Звук послышался со стороны кухни в хижине. Я выбежал через дверь хижины и побежал в ту сторону здания с пистолетом, поднятым вверх - направленным в темное небо.
- Пошел на хуй! - крикнул я.
Я дважды нажал на спусковой курок, выстрелив двумя патронами в туман. С пистолетом в руках я замер и ждал, прислушиваясь, не раздастся ли звук бегущего человека.
Ничего.
Либо там действительно никого нет, или я схожу с ума, и мне все слышится, либо - что бы там ни было - оно не боится пуль. Если последнее, то я не хочу знать, что это за существо и что ему нужно. Прошло еще несколько безмолвных секунд. Я опустил пистолет и пошел назад, к входу в хижину, не переставая пристально вглядываться в лес.
Возвратившись в хижину, я придвинул более массивное кресло из гостиной к сломанной двери. А кресло, которым я блокировал раньше дверь, передвинул в другой конец комнаты. Затем я задернул шторы на окнах. Вид снаружи только распалял мои детские фантазии о чудовищах в тумане. Покончив с этим, я снова сел в кресло и положил пистолет себе на колени.

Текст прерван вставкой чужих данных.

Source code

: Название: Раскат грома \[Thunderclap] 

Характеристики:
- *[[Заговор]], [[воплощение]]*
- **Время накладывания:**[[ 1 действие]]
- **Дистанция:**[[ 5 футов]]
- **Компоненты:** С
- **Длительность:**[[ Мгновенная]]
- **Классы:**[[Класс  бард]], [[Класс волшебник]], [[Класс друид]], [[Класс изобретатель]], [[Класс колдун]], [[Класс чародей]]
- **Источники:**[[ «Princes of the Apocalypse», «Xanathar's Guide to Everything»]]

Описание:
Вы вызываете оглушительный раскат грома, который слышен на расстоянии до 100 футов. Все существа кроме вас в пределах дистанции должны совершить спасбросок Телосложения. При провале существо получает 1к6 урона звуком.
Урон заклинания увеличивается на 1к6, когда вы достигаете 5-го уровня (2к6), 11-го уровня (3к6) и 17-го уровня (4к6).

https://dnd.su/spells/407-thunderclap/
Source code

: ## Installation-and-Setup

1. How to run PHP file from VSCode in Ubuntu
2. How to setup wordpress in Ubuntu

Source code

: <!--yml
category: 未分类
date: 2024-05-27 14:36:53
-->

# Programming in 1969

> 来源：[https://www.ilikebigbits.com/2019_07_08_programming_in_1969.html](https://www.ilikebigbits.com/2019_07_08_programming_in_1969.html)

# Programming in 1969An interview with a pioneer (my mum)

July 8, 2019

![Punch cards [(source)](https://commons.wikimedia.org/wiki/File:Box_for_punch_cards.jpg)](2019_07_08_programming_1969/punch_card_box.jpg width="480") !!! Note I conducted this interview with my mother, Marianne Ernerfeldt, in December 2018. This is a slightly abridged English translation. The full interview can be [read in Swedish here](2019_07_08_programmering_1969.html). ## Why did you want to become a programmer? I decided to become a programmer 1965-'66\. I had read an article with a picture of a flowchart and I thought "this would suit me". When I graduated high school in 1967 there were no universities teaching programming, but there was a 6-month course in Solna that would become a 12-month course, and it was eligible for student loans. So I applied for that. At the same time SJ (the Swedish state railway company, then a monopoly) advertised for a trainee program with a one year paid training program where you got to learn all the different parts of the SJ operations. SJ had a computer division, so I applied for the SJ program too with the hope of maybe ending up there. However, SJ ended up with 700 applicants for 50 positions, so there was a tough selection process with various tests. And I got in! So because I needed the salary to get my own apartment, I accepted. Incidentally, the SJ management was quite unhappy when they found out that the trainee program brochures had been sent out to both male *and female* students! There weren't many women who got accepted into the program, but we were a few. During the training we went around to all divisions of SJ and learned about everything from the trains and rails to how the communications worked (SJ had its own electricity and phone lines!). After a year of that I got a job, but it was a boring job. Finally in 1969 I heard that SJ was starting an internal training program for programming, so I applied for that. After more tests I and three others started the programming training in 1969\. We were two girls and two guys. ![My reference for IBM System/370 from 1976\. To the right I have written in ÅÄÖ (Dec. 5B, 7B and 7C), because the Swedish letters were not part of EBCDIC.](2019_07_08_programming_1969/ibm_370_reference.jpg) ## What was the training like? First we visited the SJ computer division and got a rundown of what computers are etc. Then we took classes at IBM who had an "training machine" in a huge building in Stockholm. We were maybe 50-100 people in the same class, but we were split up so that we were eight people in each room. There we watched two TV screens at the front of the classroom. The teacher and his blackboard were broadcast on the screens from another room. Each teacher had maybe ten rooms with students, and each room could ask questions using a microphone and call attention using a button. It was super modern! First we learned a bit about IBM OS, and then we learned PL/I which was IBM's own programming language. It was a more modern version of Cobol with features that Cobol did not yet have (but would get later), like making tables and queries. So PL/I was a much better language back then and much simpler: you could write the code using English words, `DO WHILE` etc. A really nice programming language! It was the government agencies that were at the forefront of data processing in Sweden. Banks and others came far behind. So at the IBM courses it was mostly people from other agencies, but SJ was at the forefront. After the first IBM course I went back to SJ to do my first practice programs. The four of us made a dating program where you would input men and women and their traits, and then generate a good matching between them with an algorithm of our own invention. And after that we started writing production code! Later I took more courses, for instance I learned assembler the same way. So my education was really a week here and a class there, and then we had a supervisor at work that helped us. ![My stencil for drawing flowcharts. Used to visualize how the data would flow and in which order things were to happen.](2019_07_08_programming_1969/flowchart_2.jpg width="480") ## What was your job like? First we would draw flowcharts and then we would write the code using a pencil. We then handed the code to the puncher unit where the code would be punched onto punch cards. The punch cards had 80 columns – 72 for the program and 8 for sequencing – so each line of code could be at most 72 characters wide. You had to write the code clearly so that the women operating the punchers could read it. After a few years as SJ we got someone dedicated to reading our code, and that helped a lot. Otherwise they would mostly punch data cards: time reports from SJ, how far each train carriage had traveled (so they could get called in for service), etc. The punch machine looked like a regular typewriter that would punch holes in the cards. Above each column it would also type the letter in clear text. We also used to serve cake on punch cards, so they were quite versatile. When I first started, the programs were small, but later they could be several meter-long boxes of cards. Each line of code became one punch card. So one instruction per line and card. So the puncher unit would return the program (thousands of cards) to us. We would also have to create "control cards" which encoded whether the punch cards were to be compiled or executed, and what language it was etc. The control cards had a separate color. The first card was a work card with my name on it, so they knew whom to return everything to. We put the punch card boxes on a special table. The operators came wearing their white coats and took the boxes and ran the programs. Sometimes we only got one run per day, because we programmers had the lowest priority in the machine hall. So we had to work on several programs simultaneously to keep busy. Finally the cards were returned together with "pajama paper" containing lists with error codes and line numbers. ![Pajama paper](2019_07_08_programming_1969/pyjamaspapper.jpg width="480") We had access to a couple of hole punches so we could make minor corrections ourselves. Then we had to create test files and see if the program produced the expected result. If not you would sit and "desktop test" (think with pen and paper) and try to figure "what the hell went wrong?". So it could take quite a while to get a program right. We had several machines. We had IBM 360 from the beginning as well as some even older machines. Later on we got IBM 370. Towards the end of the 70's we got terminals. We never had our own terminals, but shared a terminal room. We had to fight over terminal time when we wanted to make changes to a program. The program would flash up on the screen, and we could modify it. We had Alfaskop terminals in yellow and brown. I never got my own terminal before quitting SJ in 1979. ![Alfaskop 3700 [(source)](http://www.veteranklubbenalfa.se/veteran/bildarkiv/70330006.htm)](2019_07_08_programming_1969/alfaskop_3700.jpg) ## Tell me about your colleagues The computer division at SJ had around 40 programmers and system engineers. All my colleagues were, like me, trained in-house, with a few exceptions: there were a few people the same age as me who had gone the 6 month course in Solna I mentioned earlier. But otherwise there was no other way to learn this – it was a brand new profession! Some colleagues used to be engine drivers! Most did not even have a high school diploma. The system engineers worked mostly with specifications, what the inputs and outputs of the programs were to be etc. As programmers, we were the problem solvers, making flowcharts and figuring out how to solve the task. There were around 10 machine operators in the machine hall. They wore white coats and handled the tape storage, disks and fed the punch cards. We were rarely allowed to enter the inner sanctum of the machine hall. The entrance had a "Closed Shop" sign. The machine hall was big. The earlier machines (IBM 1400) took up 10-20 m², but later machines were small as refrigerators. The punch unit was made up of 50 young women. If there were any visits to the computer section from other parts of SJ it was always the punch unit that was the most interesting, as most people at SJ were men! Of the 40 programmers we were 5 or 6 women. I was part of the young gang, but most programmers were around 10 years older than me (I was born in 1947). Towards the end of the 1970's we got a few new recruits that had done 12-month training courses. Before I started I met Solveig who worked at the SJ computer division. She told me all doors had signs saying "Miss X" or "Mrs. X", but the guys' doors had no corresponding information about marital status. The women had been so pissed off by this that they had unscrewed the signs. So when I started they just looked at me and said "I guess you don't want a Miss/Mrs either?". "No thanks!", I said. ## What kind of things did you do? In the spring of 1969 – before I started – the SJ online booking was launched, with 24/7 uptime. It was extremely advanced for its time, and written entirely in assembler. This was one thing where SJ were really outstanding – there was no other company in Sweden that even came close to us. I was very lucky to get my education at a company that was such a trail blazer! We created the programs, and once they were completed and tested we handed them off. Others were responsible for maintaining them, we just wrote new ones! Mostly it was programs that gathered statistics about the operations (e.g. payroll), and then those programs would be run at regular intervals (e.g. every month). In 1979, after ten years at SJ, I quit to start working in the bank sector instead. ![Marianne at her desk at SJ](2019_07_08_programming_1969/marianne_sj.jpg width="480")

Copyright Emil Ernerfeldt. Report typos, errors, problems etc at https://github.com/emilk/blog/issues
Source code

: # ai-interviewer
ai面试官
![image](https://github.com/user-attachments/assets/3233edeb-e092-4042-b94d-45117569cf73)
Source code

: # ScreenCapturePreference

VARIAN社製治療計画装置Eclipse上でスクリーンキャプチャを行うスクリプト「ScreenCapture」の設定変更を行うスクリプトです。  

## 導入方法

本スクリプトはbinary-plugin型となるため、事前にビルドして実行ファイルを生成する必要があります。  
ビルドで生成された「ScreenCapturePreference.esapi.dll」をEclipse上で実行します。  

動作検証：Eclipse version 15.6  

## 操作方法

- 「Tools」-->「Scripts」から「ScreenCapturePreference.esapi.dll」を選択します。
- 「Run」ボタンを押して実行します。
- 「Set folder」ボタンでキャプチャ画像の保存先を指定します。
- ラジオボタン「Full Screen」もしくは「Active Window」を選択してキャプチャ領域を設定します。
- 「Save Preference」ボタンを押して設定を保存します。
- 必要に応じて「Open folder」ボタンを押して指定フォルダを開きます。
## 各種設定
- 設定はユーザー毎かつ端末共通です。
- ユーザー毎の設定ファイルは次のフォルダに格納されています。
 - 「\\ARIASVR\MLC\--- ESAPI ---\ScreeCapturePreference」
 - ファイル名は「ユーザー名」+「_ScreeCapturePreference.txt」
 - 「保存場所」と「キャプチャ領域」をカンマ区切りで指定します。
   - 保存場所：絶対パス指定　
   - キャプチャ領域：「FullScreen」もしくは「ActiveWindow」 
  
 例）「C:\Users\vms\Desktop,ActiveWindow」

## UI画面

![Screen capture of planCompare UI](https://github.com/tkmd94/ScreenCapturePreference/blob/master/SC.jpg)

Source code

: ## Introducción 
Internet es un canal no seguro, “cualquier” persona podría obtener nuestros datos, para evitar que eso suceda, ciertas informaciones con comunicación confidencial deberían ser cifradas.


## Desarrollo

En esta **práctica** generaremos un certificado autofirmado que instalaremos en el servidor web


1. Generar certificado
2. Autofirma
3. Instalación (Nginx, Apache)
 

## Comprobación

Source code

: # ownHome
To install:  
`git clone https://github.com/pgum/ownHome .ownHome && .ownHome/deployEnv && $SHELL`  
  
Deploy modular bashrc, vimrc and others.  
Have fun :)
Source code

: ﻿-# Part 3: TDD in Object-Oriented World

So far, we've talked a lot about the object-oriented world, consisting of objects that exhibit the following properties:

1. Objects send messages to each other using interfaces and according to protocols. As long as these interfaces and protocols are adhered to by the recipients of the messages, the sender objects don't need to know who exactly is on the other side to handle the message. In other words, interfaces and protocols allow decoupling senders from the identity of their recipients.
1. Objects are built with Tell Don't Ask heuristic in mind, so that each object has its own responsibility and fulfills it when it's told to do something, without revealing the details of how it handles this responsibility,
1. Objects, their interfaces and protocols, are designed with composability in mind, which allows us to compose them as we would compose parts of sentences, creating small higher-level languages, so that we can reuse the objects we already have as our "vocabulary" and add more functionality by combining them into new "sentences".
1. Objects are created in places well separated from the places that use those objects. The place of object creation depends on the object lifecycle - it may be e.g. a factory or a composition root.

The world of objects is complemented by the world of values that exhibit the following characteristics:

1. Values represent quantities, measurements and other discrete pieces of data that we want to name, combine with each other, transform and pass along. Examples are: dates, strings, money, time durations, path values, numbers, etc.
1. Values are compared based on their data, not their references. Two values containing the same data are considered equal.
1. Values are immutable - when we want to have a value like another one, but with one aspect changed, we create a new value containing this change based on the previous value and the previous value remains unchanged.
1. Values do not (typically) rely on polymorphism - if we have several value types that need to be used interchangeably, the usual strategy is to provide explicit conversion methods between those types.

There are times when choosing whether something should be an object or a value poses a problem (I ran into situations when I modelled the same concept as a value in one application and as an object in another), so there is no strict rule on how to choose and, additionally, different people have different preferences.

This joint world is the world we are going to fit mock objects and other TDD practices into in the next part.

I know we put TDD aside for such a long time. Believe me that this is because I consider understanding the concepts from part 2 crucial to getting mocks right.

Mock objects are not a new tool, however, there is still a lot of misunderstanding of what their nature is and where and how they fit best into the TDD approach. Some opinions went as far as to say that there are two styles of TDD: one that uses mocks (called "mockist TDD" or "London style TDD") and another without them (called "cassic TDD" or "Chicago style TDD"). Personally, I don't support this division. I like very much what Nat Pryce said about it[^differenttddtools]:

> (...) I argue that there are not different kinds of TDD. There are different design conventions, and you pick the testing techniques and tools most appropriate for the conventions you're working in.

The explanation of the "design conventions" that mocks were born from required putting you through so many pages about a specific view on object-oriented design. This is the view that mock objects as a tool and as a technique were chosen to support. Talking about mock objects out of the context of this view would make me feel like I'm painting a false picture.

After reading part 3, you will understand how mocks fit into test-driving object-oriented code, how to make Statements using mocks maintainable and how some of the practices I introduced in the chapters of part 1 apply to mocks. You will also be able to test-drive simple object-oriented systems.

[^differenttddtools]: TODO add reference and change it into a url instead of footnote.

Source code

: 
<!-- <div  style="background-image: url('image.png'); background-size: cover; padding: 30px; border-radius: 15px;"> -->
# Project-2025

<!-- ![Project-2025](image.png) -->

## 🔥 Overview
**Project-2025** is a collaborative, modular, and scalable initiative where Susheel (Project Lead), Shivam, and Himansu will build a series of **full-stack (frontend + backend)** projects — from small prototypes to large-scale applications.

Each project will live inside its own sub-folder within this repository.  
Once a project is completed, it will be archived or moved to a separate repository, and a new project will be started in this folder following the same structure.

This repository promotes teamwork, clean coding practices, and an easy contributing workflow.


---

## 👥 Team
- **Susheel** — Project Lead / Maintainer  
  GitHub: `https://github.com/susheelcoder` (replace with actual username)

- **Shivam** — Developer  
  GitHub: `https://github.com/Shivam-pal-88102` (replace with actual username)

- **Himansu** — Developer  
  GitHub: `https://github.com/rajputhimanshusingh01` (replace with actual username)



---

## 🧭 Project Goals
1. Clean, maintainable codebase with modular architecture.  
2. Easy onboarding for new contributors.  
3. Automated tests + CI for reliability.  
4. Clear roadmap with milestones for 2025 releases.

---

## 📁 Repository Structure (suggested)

- Ты же понимаешь, что снаружи никого нет, - говорил мне отец в те ночи, когда мне было так страшно, что я не мог заснуть из-за его рассказов; в те ночи, когда он рассказывал слишком страшные истории.
- Там никого нет, - повторил я его слова вслух. - Там никого нет.
БАХ!
* * *Прошло минут двадцать или около того, и вокруг все стихло. Кто бы там ни был, ему, должно быть, стало скучно, и он ушел. Вероятно, это был человек или люди, виновные в нанесении граффити и причинении значительного ущерба. Скорее всего, они пришли сюда и увидели меня... Возможно, они пытались меня напугать, чтобы потом укрыться в своем логове.
- Видишь, я же говорил тебе, что все в порядке, - сказал бы мой отец, как только бы удостоверился, что снаружи нет никого, кто ожидал когда я закрою. Мне так жаль, что его сейчас нет рядом, что он не может меня успокоить - не потому, что снаружи кто-то есть, несмотря на мое слишком бурное воображение, я знаю, что снаружи никого нет. По крайней мере, ничто не поджидает и не пытается схватить меня. Я хотел бы, конечно, услышать от него, что все будет в порядке, когда я завтра встречусь с шерифом. Я бы все отдал, лишь бы услышать его голос. Что угодно.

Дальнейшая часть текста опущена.